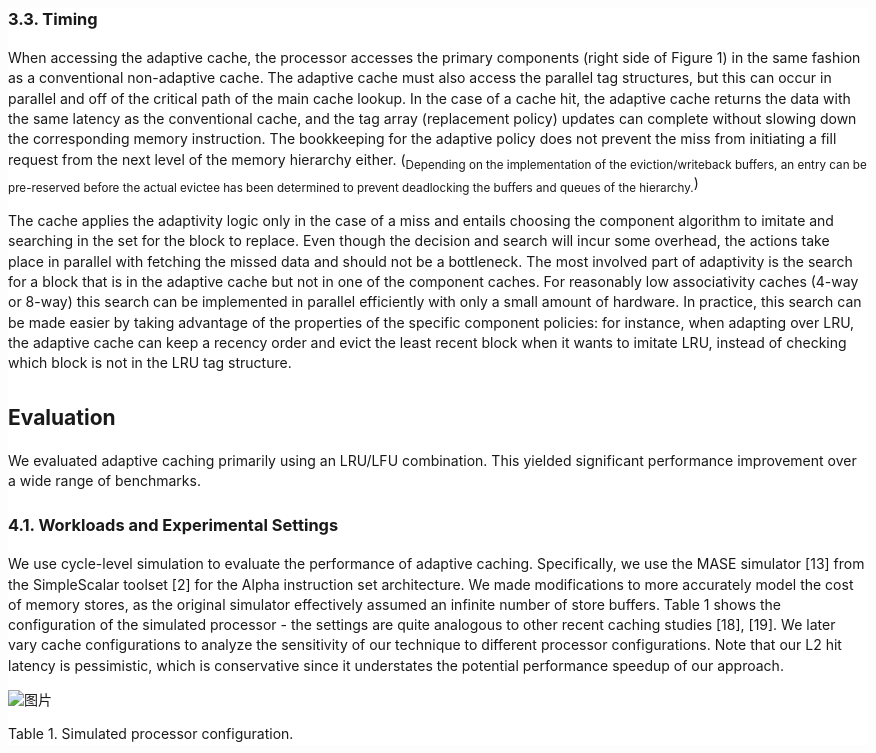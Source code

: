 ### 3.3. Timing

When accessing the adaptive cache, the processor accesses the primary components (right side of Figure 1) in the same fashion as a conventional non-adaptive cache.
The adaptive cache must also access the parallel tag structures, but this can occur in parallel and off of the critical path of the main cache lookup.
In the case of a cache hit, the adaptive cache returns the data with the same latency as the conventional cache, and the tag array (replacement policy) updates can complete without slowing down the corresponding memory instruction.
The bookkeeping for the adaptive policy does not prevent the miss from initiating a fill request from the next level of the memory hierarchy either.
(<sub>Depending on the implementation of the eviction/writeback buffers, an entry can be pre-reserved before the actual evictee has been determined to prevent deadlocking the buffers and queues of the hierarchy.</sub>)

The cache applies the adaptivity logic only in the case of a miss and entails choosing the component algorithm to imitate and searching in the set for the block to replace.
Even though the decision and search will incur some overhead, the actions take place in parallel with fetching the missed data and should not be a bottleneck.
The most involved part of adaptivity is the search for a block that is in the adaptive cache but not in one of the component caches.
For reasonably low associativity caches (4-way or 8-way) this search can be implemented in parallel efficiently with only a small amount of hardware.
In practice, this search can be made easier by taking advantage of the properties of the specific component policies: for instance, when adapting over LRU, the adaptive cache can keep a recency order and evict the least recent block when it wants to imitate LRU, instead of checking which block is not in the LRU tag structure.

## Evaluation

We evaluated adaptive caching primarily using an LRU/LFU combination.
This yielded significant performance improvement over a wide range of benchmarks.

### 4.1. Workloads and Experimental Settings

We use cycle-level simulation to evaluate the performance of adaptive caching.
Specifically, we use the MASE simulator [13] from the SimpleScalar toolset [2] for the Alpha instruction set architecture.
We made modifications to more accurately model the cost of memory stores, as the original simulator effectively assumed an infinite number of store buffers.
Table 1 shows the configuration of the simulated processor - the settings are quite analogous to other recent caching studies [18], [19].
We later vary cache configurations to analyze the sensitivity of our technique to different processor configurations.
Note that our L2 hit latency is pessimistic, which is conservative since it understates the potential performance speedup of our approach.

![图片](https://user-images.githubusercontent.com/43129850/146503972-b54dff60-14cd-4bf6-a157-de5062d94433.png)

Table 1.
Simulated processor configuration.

^^^^^^^^

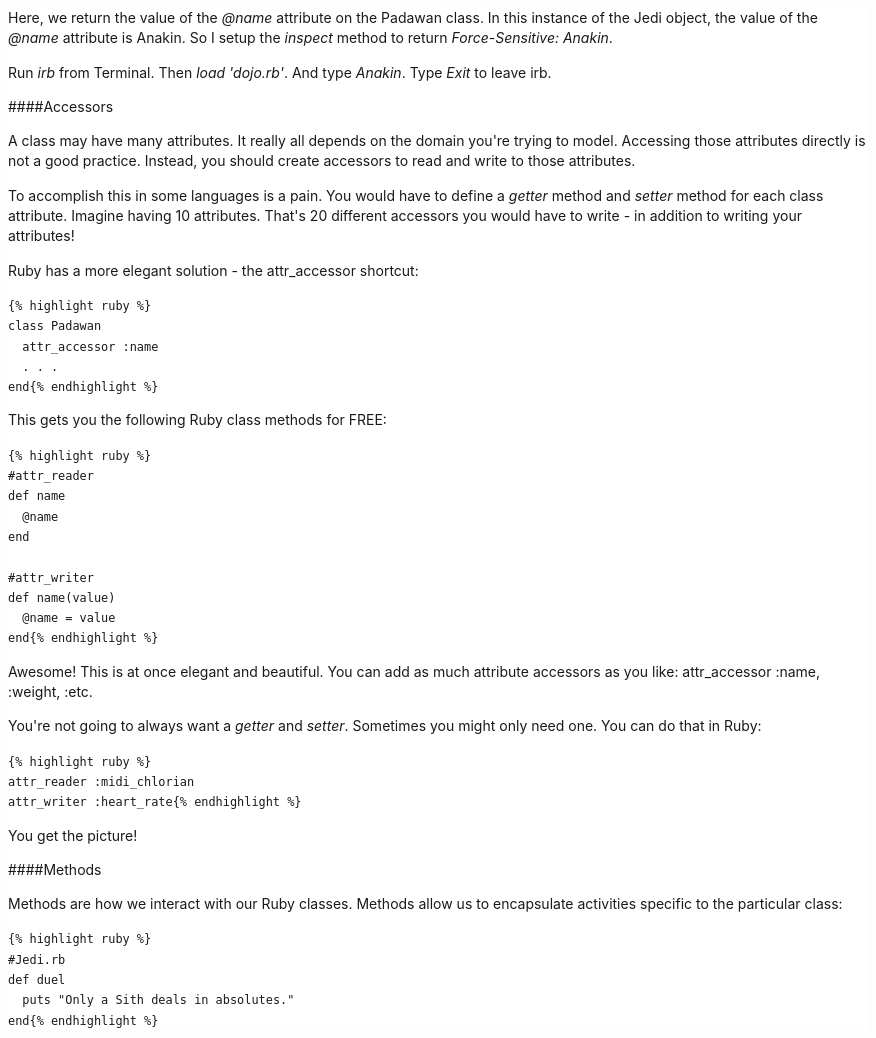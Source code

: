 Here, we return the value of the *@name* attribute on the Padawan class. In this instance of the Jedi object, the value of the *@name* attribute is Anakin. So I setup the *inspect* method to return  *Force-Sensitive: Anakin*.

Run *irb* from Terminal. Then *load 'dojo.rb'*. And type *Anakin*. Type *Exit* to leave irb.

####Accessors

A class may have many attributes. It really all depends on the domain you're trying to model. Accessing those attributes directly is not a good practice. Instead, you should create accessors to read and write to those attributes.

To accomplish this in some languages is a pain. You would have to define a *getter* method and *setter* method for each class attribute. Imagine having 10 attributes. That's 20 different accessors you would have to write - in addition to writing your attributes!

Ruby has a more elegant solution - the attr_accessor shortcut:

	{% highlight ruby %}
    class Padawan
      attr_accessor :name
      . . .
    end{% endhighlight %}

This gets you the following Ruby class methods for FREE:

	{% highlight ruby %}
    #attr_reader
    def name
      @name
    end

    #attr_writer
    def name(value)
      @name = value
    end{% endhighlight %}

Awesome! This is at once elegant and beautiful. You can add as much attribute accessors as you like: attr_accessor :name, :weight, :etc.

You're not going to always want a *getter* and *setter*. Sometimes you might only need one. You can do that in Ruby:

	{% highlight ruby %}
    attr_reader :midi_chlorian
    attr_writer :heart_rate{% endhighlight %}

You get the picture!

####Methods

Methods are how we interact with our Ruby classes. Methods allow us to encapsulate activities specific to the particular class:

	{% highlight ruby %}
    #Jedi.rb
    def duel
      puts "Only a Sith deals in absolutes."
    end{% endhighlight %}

^^^^^^^^

WORK TO BE COMPLETED:
Find the line with "This yielded significant" in the material above. Reproduce it and each line after it up to and including the line with "Simulated processor configuration.".

EXPECTED ANSWER:
This yielded significant performance improvement over a wide range of benchmarks.

### 4.1. Workloads and Experimental Settings

We use cycle-level simulation to evaluate the performance of adaptive caching.
Specifically, we use the MASE simulator [13] from the SimpleScalar toolset [2] for the Alpha instruction set architecture.
We made modifications to more accurately model the cost of memory stores, as the original simulator effectively assumed an infinite number of store buffers.
Table 1 shows the configuration of the simulated processor - the settings are quite analogous to other recent caching studies [18], [19].
We later vary cache configurations to analyze the sensitivity of our technique to different processor configurations.
Note that our L2 hit latency is pessimistic, which is conservative since it understates the potential performance speedup of our approach.

![图片](https://user-images.githubusercontent.com/43129850/146503972-b54dff60-14cd-4bf6-a157-de5062d94433.png)

Table 1.
Simulated processor configuration.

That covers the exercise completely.